Records from a data source:
- - -

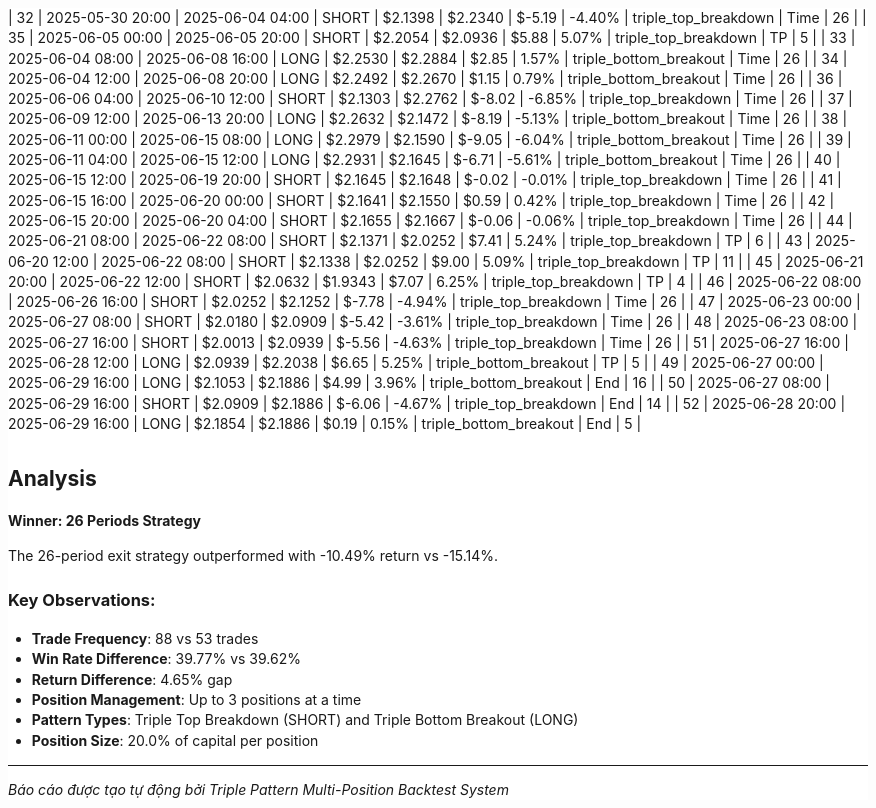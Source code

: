 | 32 | 2025-05-30 20:00 | 2025-06-04 04:00 | SHORT | $2.1398 | $2.2340 | $-5.19 | -4.40% | triple_top_breakdown | Time | 26 |
| 35 | 2025-06-05 00:00 | 2025-06-05 20:00 | SHORT | $2.2054 | $2.0936 | $5.88 | 5.07% | triple_top_breakdown | TP | 5 |
| 33 | 2025-06-04 08:00 | 2025-06-08 16:00 | LONG | $2.2530 | $2.2884 | $2.85 | 1.57% | triple_bottom_breakout | Time | 26 |
| 34 | 2025-06-04 12:00 | 2025-06-08 20:00 | LONG | $2.2492 | $2.2670 | $1.15 | 0.79% | triple_bottom_breakout | Time | 26 |
| 36 | 2025-06-06 04:00 | 2025-06-10 12:00 | SHORT | $2.1303 | $2.2762 | $-8.02 | -6.85% | triple_top_breakdown | Time | 26 |
| 37 | 2025-06-09 12:00 | 2025-06-13 20:00 | LONG | $2.2632 | $2.1472 | $-8.19 | -5.13% | triple_bottom_breakout | Time | 26 |
| 38 | 2025-06-11 00:00 | 2025-06-15 08:00 | LONG | $2.2979 | $2.1590 | $-9.05 | -6.04% | triple_bottom_breakout | Time | 26 |
| 39 | 2025-06-11 04:00 | 2025-06-15 12:00 | LONG | $2.2931 | $2.1645 | $-6.71 | -5.61% | triple_bottom_breakout | Time | 26 |
| 40 | 2025-06-15 12:00 | 2025-06-19 20:00 | SHORT | $2.1645 | $2.1648 | $-0.02 | -0.01% | triple_top_breakdown | Time | 26 |
| 41 | 2025-06-15 16:00 | 2025-06-20 00:00 | SHORT | $2.1641 | $2.1550 | $0.59 | 0.42% | triple_top_breakdown | Time | 26 |
| 42 | 2025-06-15 20:00 | 2025-06-20 04:00 | SHORT | $2.1655 | $2.1667 | $-0.06 | -0.06% | triple_top_breakdown | Time | 26 |
| 44 | 2025-06-21 08:00 | 2025-06-22 08:00 | SHORT | $2.1371 | $2.0252 | $7.41 | 5.24% | triple_top_breakdown | TP | 6 |
| 43 | 2025-06-20 12:00 | 2025-06-22 08:00 | SHORT | $2.1338 | $2.0252 | $9.00 | 5.09% | triple_top_breakdown | TP | 11 |
| 45 | 2025-06-21 20:00 | 2025-06-22 12:00 | SHORT | $2.0632 | $1.9343 | $7.07 | 6.25% | triple_top_breakdown | TP | 4 |
| 46 | 2025-06-22 08:00 | 2025-06-26 16:00 | SHORT | $2.0252 | $2.1252 | $-7.78 | -4.94% | triple_top_breakdown | Time | 26 |
| 47 | 2025-06-23 00:00 | 2025-06-27 08:00 | SHORT | $2.0180 | $2.0909 | $-5.42 | -3.61% | triple_top_breakdown | Time | 26 |
| 48 | 2025-06-23 08:00 | 2025-06-27 16:00 | SHORT | $2.0013 | $2.0939 | $-5.56 | -4.63% | triple_top_breakdown | Time | 26 |
| 51 | 2025-06-27 16:00 | 2025-06-28 12:00 | LONG | $2.0939 | $2.2038 | $6.65 | 5.25% | triple_bottom_breakout | TP | 5 |
| 49 | 2025-06-27 00:00 | 2025-06-29 16:00 | LONG | $2.1053 | $2.1886 | $4.99 | 3.96% | triple_bottom_breakout | End | 16 |
| 50 | 2025-06-27 08:00 | 2025-06-29 16:00 | SHORT | $2.0909 | $2.1886 | $-6.06 | -4.67% | triple_top_breakdown | End | 14 |
| 52 | 2025-06-28 20:00 | 2025-06-29 16:00 | LONG | $2.1854 | $2.1886 | $0.19 | 0.15% | triple_bottom_breakout | End | 5 |

## Analysis

**Winner: 26 Periods Strategy**

The 26-period exit strategy outperformed with -10.49% return vs -15.14%.

### Key Observations:
- **Trade Frequency**: 88 vs 53 trades
- **Win Rate Difference**: 39.77% vs 39.62%
- **Return Difference**: 4.65% gap
- **Position Management**: Up to 3 positions at a time
- **Pattern Types**: Triple Top Breakdown (SHORT) and Triple Bottom Breakout (LONG)
- **Position Size**: 20.0% of capital per position

---
*Báo cáo được tạo tự động bởi Triple Pattern Multi-Position Backtest System*
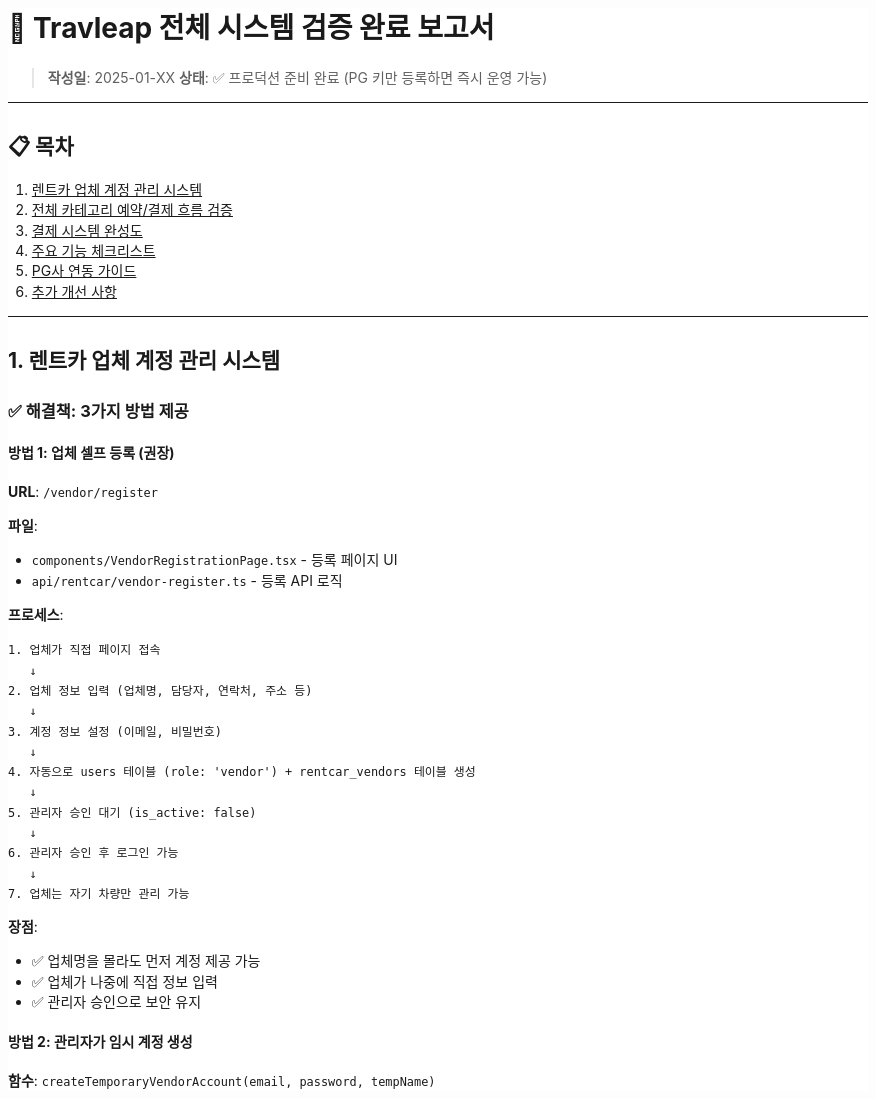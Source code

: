 # 🎯 Travleap 전체 시스템 검증 완료 보고서

> **작성일**: 2025-01-XX
> **상태**: ✅ 프로덕션 준비 완료 (PG 키만 등록하면 즉시 운영 가능)

---

## 📋 목차
1. [렌트카 업체 계정 관리 시스템](#1-렌트카-업체-계정-관리-시스템)
2. [전체 카테고리 예약/결제 흐름 검증](#2-전체-카테고리-예약결제-흐름-검증)
3. [결제 시스템 완성도](#3-결제-시스템-완성도)
4. [주요 기능 체크리스트](#4-주요-기능-체크리스트)
5. [PG사 연동 가이드](#5-pg사-연동-가이드)
6. [추가 개선 사항](#6-추가-개선-사항)

---

## 1. 렌트카 업체 계정 관리 시스템

### ✅ 해결책: 3가지 방법 제공

#### 방법 1: 업체 셀프 등록 (권장)
**URL**: `/vendor/register`

**파일**:
- `components/VendorRegistrationPage.tsx` - 등록 페이지 UI
- `api/rentcar/vendor-register.ts` - 등록 API 로직

**프로세스**:
```
1. 업체가 직접 페이지 접속
   ↓
2. 업체 정보 입력 (업체명, 담당자, 연락처, 주소 등)
   ↓
3. 계정 정보 설정 (이메일, 비밀번호)
   ↓
4. 자동으로 users 테이블 (role: 'vendor') + rentcar_vendors 테이블 생성
   ↓
5. 관리자 승인 대기 (is_active: false)
   ↓
6. 관리자 승인 후 로그인 가능
   ↓
7. 업체는 자기 차량만 관리 가능
```

**장점**:
- ✅ 업체명을 몰라도 먼저 계정 제공 가능
- ✅ 업체가 나중에 직접 정보 입력
- ✅ 관리자 승인으로 보안 유지

#### 방법 2: 관리자가 임시 계정 생성
**함수**: `createTemporaryVendorAccount(email, password, tempName)`
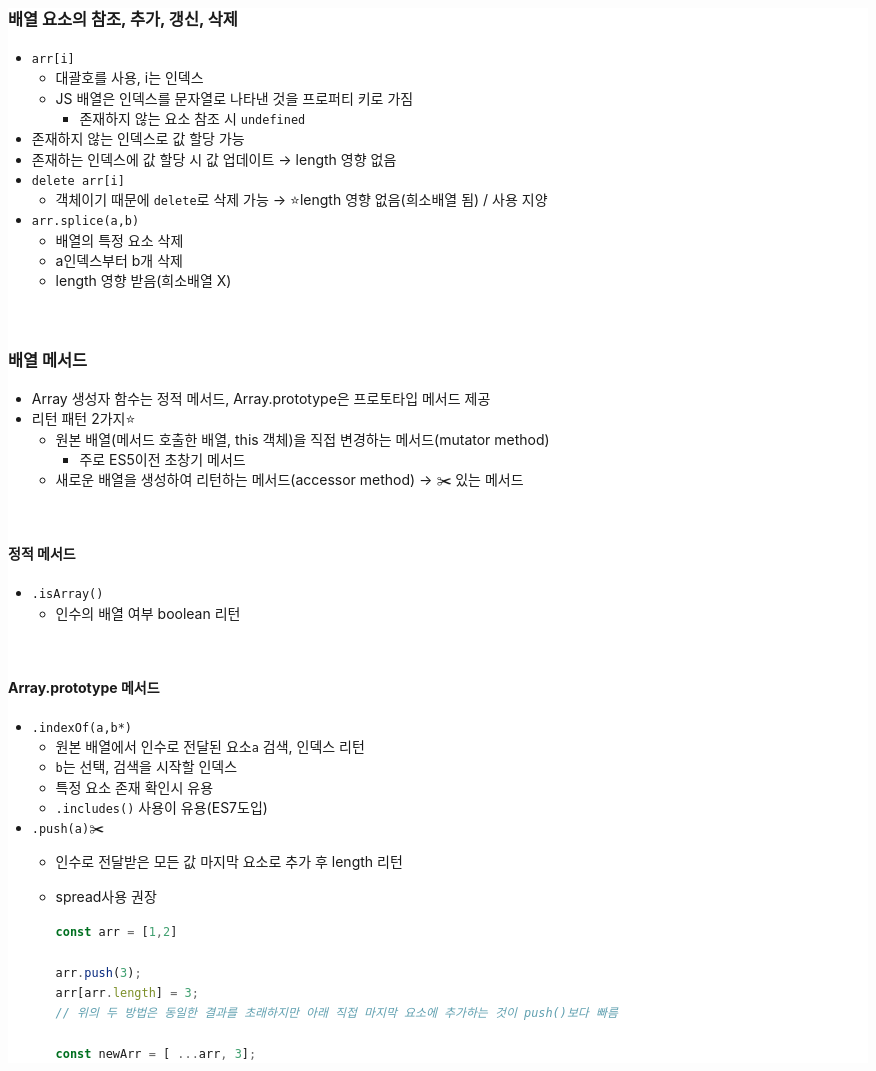 ### 배열 요소의 참조, 추가, 갱신, 삭제

- `arr[i]`
    - 대괄호를 사용, i는 인덱스
    - JS 배열은 인덱스를 문자열로 나타낸 것을 프로퍼티 키로 가짐
        - 존재하지 않는 요소 참조 시 `undefined`
- 존재하지 않는 인덱스로 값 할당 가능
- 존재하는 인덱스에 값 할당 시 값 업데이트 → length 영향 없음
- `delete arr[i]`
    - 객체이기 때문에 `delete`로 삭제 가능 → ⭐length 영향 없음(희소배열 됨) / 사용 지양
- `arr.splice(a,b)`
    - 배열의 특정 요소 삭제
    - a인덱스부터 b개 삭제
    - length 영향 받음(희소배열 X)

</br>

### 배열 메서드

- Array 생성자 함수는 정적 메서드, Array.prototype은 프로토타입 메서드 제공
- 리턴 패턴 2가지⭐
    - 원본 배열(메서드 호출한 배열, this 객체)을 직접 변경하는 메서드(mutator method)
        - 주로 ES5이전 초창기 메서드
    - 새로운 배열을 생성하여 리턴하는 메서드(accessor method) → ✂️ 있는 메서드

</br>

#### 정적 메서드

- `.isArray()`
    - 인수의 배열 여부 boolean 리턴

</br>

#### Array.prototype 메서드

- `.indexOf(a,b*)`
    - 원본 배열에서 인수로 전달된 요소`a` 검색, 인덱스 리턴
    - `b`는 선택, 검색을 시작할 인덱스
    - 특정 요소 존재 확인시 유용
    - `.includes()` 사용이 유용(ES7도입)
- `.push(a)`✂️
    - 인수로 전달받은 모든 값 마지막 요소로 추가 후 length 리턴
    - spread사용 권장
        
        ```jsx
        const arr = [1,2]
        
        arr.push(3);
        arr[arr.length] = 3; 
        // 위의 두 방법은 동일한 결과를 초래하지만 아래 직접 마지막 요소에 추가하는 것이 push()보다 빠름
        
        const newArr = [ ...arr, 3];
        ```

- - -

Write out each line of the data that holds the string "존재하지".

        - 존재하지 않는 요소 참조 시 `undefined`
- 존재하지 않는 인덱스로 값 할당 가능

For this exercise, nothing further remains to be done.